»»

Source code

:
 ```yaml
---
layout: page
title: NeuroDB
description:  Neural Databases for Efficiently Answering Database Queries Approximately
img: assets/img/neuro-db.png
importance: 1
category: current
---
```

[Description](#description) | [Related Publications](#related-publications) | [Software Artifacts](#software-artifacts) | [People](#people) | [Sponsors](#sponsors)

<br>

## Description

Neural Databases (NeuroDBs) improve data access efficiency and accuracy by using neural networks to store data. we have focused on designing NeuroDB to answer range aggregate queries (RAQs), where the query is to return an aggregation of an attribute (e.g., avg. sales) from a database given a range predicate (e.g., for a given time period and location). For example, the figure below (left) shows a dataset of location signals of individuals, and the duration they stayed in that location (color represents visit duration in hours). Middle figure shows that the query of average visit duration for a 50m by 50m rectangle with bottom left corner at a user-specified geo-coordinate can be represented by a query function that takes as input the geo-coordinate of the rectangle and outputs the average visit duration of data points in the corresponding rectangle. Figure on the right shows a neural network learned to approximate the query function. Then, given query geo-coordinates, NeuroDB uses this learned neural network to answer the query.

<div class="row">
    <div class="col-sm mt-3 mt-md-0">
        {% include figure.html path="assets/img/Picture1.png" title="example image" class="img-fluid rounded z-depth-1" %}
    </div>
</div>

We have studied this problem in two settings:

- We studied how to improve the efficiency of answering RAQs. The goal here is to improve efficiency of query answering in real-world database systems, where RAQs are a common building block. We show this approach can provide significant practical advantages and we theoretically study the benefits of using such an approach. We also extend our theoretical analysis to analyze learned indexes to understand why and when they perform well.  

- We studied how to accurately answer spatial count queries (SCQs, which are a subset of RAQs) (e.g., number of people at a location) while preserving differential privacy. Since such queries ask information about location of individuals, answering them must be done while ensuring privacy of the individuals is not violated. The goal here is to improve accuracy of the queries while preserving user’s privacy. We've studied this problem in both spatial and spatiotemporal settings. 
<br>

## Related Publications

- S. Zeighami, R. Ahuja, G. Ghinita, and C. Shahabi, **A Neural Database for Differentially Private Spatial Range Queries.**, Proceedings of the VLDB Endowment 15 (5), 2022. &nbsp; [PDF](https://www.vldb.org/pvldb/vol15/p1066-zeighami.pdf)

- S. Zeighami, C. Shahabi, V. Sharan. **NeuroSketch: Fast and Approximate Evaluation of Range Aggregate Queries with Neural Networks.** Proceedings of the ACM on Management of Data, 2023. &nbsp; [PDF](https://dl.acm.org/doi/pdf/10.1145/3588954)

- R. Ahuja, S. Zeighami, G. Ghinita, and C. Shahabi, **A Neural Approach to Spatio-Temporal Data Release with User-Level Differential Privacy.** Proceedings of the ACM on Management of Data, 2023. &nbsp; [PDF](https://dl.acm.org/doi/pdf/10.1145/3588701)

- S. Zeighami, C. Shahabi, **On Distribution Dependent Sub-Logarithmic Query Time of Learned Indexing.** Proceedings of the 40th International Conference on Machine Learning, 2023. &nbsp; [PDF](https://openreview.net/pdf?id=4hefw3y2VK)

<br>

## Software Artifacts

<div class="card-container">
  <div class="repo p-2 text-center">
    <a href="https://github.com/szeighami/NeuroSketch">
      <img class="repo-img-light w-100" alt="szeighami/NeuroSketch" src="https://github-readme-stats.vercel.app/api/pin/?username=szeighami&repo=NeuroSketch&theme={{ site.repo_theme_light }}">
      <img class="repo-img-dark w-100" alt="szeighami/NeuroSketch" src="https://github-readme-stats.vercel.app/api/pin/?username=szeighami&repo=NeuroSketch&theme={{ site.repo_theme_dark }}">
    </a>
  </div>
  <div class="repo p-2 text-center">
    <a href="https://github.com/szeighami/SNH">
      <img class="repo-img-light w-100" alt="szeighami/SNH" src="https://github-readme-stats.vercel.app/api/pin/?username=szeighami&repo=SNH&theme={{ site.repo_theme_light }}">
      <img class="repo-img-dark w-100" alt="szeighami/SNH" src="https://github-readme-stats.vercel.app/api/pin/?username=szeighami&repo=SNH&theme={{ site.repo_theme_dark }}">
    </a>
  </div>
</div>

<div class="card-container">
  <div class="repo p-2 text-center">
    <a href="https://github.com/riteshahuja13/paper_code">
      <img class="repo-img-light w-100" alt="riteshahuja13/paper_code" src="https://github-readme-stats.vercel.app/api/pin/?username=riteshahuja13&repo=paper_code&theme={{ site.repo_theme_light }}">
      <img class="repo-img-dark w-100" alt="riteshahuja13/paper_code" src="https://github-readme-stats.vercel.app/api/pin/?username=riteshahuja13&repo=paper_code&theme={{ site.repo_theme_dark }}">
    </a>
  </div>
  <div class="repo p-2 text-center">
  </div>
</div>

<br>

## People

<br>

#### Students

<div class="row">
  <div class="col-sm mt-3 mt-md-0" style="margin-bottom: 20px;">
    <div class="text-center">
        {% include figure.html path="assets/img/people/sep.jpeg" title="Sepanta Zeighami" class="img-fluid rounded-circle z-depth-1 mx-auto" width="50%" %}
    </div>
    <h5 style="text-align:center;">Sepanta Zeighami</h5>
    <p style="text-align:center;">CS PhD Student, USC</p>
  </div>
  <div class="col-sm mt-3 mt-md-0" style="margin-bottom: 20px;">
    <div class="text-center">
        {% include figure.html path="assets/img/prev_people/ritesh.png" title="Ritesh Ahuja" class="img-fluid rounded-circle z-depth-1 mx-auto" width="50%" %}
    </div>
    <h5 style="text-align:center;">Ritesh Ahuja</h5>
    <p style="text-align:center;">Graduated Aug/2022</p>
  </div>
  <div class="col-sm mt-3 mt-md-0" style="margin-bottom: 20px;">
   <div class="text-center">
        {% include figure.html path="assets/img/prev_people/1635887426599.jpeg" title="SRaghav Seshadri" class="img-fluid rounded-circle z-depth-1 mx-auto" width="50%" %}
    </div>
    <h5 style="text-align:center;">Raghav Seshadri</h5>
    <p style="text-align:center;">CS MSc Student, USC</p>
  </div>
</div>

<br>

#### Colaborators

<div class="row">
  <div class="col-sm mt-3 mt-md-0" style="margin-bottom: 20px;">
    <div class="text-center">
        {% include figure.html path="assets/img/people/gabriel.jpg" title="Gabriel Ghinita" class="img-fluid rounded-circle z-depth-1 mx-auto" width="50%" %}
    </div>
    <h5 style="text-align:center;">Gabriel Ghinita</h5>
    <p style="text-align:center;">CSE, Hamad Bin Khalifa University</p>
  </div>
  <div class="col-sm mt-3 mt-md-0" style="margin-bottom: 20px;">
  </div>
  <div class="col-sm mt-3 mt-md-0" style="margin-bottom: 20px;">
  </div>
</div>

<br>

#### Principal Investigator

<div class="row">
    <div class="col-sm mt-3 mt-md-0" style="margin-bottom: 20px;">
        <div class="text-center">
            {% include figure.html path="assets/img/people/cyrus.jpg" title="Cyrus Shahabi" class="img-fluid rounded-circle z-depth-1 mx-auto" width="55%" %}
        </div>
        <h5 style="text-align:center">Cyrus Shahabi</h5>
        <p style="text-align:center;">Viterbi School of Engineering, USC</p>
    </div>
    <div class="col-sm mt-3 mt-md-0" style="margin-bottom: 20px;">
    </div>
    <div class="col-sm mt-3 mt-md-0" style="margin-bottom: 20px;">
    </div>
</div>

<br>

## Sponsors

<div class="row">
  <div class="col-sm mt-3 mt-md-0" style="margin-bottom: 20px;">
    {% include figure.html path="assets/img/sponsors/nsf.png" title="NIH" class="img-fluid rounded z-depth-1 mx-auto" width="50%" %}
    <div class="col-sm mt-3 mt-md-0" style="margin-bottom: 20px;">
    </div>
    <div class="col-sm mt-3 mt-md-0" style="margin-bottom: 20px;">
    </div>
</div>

««

• Problem to work on: With every word kept as it is, set down the entries again.

• Written answer:
Source code

:
 ```yaml
---
layout: page
title: NeuroDB
description:  Neural Databases for Efficiently Answering Database Queries Approximately
img: assets/img/neuro-db.png
importance: 1
category: current
---
```

[Description](#description) | [Related Publications](#related-publications) | [Software Artifacts](#software-artifacts) | [People](#people) | [Sponsors](#sponsors)

<br>

## Description

Neural Databases (NeuroDBs) improve data access efficiency and accuracy by using neural networks to store data. we have focused on designing NeuroDB to answer range aggregate queries (RAQs), where the query is to return an aggregation of an attribute (e.g., avg. sales) from a database given a range predicate (e.g., for a given time period and location). For example, the figure below (left) shows a dataset of location signals of individuals, and the duration they stayed in that location (color represents visit duration in hours). Middle figure shows that the query of average visit duration for a 50m by 50m rectangle with bottom left corner at a user-specified geo-coordinate can be represented by a query function that takes as input the geo-coordinate of the rectangle and outputs the average visit duration of data points in the corresponding rectangle. Figure on the right shows a neural network learned to approximate the query function. Then, given query geo-coordinates, NeuroDB uses this learned neural network to answer the query.

<div class="row">
    <div class="col-sm mt-3 mt-md-0">
        {% include figure.html path="assets/img/Picture1.png" title="example image" class="img-fluid rounded z-depth-1" %}
    </div>
</div>

We have studied this problem in two settings:

- We studied how to improve the efficiency of answering RAQs. The goal here is to improve efficiency of query answering in real-world database systems, where RAQs are a common building block. We show this approach can provide significant practical advantages and we theoretically study the benefits of using such an approach. We also extend our theoretical analysis to analyze learned indexes to understand why and when they perform well.  

- We studied how to accurately answer spatial count queries (SCQs, which are a subset of RAQs) (e.g., number of people at a location) while preserving differential privacy. Since such queries ask information about location of individuals, answering them must be done while ensuring privacy of the individuals is not violated. The goal here is to improve accuracy of the queries while preserving user’s privacy. We've studied this problem in both spatial and spatiotemporal settings. 
<br>

## Related Publications

- S. Zeighami, R. Ahuja, G. Ghinita, and C. Shahabi, **A Neural Database for Differentially Private Spatial Range Queries.**, Proceedings of the VLDB Endowment 15 (5), 2022. &nbsp; [PDF](https://www.vldb.org/pvldb/vol15/p1066-zeighami.pdf)

- S. Zeighami, C. Shahabi, V. Sharan. **NeuroSketch: Fast and Approximate Evaluation of Range Aggregate Queries with Neural Networks.** Proceedings of the ACM on Management of Data, 2023. &nbsp; [PDF](https://dl.acm.org/doi/pdf/10.1145/3588954)

- R. Ahuja, S. Zeighami, G. Ghinita, and C. Shahabi, **A Neural Approach to Spatio-Temporal Data Release with User-Level Differential Privacy.** Proceedings of the ACM on Management of Data, 2023. &nbsp; [PDF](https://dl.acm.org/doi/pdf/10.1145/3588701)

- S. Zeighami, C. Shahabi, **On Distribution Dependent Sub-Logarithmic Query Time of Learned Indexing.** Proceedings of the 40th International Conference on Machine Learning, 2023. &nbsp; [PDF](https://openreview.net/pdf?id=4hefw3y2VK)

<br>

## Software Artifacts

<div class="card-container">
  <div class="repo p-2 text-center">
    <a href="https://github.com/szeighami/NeuroSketch">
      <img class="repo-img-light w-100" alt="szeighami/NeuroSketch" src="https://github-readme-stats.vercel.app/api/pin/?username=szeighami&repo=NeuroSketch&theme={{ site.repo_theme_light }}">
      <img class="repo-img-dark w-100" alt="szeighami/NeuroSketch" src="https://github-readme-stats.vercel.app/api/pin/?username=szeighami&repo=NeuroSketch&theme={{ site.repo_theme_dark }}">
    </a>
  </div>
  <div class="repo p-2 text-center">
    <a href="https://github.com/szeighami/SNH">
      <img class="repo-img-light w-100" alt="szeighami/SNH" src="https://github-readme-stats.vercel.app/api/pin/?username=szeighami&repo=SNH&theme={{ site.repo_theme_light }}">
      <img class="repo-img-dark w-100" alt="szeighami/SNH" src="https://github-readme-stats.vercel.app/api/pin/?username=szeighami&repo=SNH&theme={{ site.repo_theme_dark }}">
    </a>
  </div>
</div>

<div class="card-container">
  <div class="repo p-2 text-center">
    <a href="https://github.com/riteshahuja13/paper_code">
      <img class="repo-img-light w-100" alt="riteshahuja13/paper_code" src="https://github-readme-stats.vercel.app/api/pin/?username=riteshahuja13&repo=paper_code&theme={{ site.repo_theme_light }}">
      <img class="repo-img-dark w-100" alt="riteshahuja13/paper_code" src="https://github-readme-stats.vercel.app/api/pin/?username=riteshahuja13&repo=paper_code&theme={{ site.repo_theme_dark }}">
    </a>
  </div>
  <div class="repo p-2 text-center">
  </div>
</div>

<br>

## People

<br>

#### Students

<div class="row">
  <div class="col-sm mt-3 mt-md-0" style="margin-bottom: 20px;">
    <div class="text-center">
        {% include figure.html path="assets/img/people/sep.jpeg" title="Sepanta Zeighami" class="img-fluid rounded-circle z-depth-1 mx-auto" width="50%" %}
    </div>
    <h5 style="text-align:center;">Sepanta Zeighami</h5>
    <p style="text-align:center;">CS PhD Student, USC</p>
  </div>
  <div class="col-sm mt-3 mt-md-0" style="margin-bottom: 20px;">
    <div class="text-center">
        {% include figure.html path="assets/img/prev_people/ritesh.png" title="Ritesh Ahuja" class="img-fluid rounded-circle z-depth-1 mx-auto" width="50%" %}
    </div>
    <h5 style="text-align:center;">Ritesh Ahuja</h5>
    <p style="text-align:center;">Graduated Aug/2022</p>
  </div>
  <div class="col-sm mt-3 mt-md-0" style="margin-bottom: 20px;">
   <div class="text-center">
        {% include figure.html path="assets/img/prev_people/1635887426599.jpeg" title="SRaghav Seshadri" class="img-fluid rounded-circle z-depth-1 mx-auto" width="50%" %}
    </div>
    <h5 style="text-align:center;">Raghav Seshadri</h5>
    <p style="text-align:center;">CS MSc Student, USC</p>
  </div>
</div>

<br>

#### Colaborators

<div class="row">
  <div class="col-sm mt-3 mt-md-0" style="margin-bottom: 20px;">
    <div class="text-center">
        {% include figure.html path="assets/img/people/gabriel.jpg" title="Gabriel Ghinita" class="img-fluid rounded-circle z-depth-1 mx-auto" width="50%" %}
    </div>
    <h5 style="text-align:center;">Gabriel Ghinita</h5>
    <p style="text-align:center;">CSE, Hamad Bin Khalifa University</p>
  </div>
  <div class="col-sm mt-3 mt-md-0" style="margin-bottom: 20px;">
  </div>
  <div class="col-sm mt-3 mt-md-0" style="margin-bottom: 20px;">
  </div>
</div>

<br>

#### Principal Investigator

<div class="row">
    <div class="col-sm mt-3 mt-md-0" style="margin-bottom: 20px;">
        <div class="text-center">
            {% include figure.html path="assets/img/people/cyrus.jpg" title="Cyrus Shahabi" class="img-fluid rounded-circle z-depth-1 mx-auto" width="55%" %}
        </div>
        <h5 style="text-align:center">Cyrus Shahabi</h5>
        <p style="text-align:center;">Viterbi School of Engineering, USC</p>
    </div>
    <div class="col-sm mt-3 mt-md-0" style="margin-bottom: 20px;">
    </div>
    <div class="col-sm mt-3 mt-md-0" style="margin-bottom: 20px;">
    </div>
</div>

<br>

## Sponsors

<div class="row">
  <div class="col-sm mt-3 mt-md-0" style="margin-bottom: 20px;">
    {% include figure.html path="assets/img/sponsors/nsf.png" title="NIH" class="img-fluid rounded z-depth-1 mx-auto" width="50%" %}
    <div class="col-sm mt-3 mt-md-0" style="margin-bottom: 20px;">
    </div>
    <div class="col-sm mt-3 mt-md-0" style="margin-bottom: 20px;">
    </div>
</div>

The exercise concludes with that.